Yoksa bu kadar çabam boşa mı? Cool mu  doğulur acaba? Bu sonradan giydirmeler durmaz mı üstünde insanın? Bir serçe ne kadar tavus kuşu görüne bilir?

Bir arkadaşımla düşündük: eski zamanda olsaydık ve de Konya da .Dünyadan elimizi ayağımızı çekseydik.Ruhsal kemala ererdik belki.Ya şimdi olamaz mıydık derviş.Düşündük de galiba eski zamanki gibi olamazdık..Bu devirde facebook ve msn hesabı olmayan bu devrin dervişidir,dedik.İyi mi ettik?

 Cool'lukla derviş olmak her ne kadar tezat görünse de ,mesela  Şemsi Tebrizi cool değil miydi? Pekala evet.Demek cool'luk tanımını biraz daha açmak gerek.

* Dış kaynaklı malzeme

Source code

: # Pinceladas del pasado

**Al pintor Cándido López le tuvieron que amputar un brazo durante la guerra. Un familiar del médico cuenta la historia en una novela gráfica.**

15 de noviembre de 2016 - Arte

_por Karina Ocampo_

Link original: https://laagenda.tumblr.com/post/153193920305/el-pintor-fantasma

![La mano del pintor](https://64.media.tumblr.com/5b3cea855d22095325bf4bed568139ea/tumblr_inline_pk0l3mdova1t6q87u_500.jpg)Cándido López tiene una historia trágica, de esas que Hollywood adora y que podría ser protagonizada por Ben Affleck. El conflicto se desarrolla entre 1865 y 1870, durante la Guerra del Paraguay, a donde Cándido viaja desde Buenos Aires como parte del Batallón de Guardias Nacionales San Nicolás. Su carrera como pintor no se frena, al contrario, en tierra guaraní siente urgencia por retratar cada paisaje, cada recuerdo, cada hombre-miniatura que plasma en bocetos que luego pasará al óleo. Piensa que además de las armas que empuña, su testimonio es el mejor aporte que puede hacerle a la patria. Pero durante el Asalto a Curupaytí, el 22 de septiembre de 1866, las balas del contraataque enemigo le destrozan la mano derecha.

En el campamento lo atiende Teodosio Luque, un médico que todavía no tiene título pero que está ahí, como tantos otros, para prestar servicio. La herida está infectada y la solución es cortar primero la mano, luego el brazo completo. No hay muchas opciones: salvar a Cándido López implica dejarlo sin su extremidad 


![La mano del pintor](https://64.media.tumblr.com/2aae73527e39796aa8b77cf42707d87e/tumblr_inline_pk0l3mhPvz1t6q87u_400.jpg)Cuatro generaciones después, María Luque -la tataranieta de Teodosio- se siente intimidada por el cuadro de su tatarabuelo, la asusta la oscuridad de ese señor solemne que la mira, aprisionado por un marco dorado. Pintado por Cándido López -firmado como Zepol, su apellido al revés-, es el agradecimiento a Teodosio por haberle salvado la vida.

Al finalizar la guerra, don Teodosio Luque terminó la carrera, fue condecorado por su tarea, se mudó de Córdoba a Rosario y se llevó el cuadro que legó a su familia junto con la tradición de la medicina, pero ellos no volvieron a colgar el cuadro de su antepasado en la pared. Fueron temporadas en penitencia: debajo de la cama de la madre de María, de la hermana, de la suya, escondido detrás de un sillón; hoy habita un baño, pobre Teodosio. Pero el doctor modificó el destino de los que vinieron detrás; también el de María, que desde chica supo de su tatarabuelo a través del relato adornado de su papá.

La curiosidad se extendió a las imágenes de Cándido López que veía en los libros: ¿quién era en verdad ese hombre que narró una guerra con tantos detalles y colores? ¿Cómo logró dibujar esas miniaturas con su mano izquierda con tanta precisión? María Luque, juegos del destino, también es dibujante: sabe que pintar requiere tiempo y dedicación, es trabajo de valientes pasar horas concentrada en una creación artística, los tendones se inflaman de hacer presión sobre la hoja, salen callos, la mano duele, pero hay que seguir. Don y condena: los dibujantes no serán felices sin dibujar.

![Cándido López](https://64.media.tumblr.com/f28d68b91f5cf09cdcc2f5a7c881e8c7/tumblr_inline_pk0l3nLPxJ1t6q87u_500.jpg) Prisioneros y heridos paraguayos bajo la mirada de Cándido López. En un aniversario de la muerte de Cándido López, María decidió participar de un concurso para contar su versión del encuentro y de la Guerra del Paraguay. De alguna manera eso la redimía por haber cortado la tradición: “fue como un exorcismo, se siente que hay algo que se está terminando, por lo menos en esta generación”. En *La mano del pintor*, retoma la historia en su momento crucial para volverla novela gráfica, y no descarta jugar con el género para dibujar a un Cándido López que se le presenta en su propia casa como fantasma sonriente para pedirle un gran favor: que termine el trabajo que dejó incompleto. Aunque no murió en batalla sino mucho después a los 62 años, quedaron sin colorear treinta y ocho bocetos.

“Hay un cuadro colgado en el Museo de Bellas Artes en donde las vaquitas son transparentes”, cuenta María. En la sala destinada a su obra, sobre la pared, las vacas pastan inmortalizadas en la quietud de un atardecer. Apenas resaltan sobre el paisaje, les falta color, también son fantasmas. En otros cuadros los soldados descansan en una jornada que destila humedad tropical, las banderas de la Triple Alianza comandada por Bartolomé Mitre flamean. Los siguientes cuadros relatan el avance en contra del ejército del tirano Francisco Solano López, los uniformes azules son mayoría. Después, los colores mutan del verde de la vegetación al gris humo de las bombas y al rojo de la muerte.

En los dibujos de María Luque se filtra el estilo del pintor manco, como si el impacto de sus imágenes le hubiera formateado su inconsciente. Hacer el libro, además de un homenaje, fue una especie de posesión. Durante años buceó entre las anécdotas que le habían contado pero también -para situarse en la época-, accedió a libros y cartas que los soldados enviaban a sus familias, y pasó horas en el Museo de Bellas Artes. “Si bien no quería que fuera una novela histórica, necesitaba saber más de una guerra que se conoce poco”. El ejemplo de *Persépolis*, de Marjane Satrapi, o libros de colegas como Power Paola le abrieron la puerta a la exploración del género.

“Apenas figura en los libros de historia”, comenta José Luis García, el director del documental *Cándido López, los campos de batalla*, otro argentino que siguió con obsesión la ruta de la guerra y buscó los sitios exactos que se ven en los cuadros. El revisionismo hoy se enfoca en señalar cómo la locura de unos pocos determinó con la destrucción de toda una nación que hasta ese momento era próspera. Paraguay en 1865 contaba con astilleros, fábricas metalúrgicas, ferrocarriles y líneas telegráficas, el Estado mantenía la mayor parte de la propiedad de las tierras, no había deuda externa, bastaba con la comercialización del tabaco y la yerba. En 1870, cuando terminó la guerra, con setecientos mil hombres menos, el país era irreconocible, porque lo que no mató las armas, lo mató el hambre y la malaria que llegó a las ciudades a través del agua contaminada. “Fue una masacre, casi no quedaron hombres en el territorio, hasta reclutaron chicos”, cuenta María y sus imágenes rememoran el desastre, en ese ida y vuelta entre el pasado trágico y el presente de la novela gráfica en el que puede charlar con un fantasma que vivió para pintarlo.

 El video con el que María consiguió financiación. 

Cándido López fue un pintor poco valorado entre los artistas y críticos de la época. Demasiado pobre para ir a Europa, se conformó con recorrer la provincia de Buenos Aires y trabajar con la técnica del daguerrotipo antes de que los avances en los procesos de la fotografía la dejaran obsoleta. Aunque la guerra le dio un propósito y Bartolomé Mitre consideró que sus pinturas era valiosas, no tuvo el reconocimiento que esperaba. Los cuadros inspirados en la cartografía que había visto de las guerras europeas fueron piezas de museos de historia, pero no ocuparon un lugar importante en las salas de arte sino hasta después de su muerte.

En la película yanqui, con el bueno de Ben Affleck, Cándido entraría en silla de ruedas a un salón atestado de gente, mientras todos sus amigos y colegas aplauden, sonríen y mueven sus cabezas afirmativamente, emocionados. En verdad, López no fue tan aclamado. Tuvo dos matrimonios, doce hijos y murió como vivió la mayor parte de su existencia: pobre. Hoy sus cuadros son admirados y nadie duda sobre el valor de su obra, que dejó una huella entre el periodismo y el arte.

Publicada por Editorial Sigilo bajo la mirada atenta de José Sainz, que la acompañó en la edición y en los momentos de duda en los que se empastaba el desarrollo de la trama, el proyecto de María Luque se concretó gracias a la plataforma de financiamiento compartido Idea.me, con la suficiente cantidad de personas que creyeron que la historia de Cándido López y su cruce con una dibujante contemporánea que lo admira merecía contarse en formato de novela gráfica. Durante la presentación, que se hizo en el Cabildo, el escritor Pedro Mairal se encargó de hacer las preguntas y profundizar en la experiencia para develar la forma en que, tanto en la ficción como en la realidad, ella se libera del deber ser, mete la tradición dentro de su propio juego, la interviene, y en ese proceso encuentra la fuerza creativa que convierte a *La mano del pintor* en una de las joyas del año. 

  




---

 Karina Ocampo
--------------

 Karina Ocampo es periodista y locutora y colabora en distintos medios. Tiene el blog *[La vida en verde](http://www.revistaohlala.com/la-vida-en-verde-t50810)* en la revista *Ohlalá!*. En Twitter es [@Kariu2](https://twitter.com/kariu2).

Ya da bir Şems gelse uzaklardan ,ne bileyim doğudan mesela, güneş gibi doğsa üzerimize,ne iyi olurdu.


10 Eylül 2011 Cumartesi

Amy i anarken..

Dün İzmir Bostanlı da bir restoran da oturduk arkadaşla.İkindi üzeri gittik.Güneşi batırdık körfez üzerinde .Denizin dibindeydi mekan çok da güzel rüzgar alıyordu.Beni etkileyen ne çin usulü tavuğu ne de manzarasıyfı.Fonda çalan müzikleriydi.Maalesef çok mekanda göremediğiz kaliteli müzik belediyenin işlettiği  bu mekanda sergileniyordu.Amy winehouse un Love is a losing game (aşk kaybedilmiş bir oyundur) şarkısı entrümental caz vari söyleniyordu ve buna benzer daha neler neler.O kadar etileyici idi ki atmosfer, yaşlıca bir kadın buna dayanamamış olsa gerek fenalaştı.Ambulans geldi .Müdahaleler sonuç vermedi.Sonra kimin aklına geldiyse müziği kapattılar ,kadın kendine geldi,serumla beraber hastaneye götürdüler.Aslında dün yolda yürürken de bir kadın daha fenalaşıp yolda yığıldı.Onun  sebebini bilmiyorum.
Neyse, mekandan çalınan parçalar güvercin tedirginliği yaşayan kalbime nasıl da dokundu.Rahmetli Amy i  andık arkadaşla.Geçen de Freddie Mercury in doğum günü  vardı.Genç yaşta hayatını kaybeden olağanüstü sanatçılardı bunlar.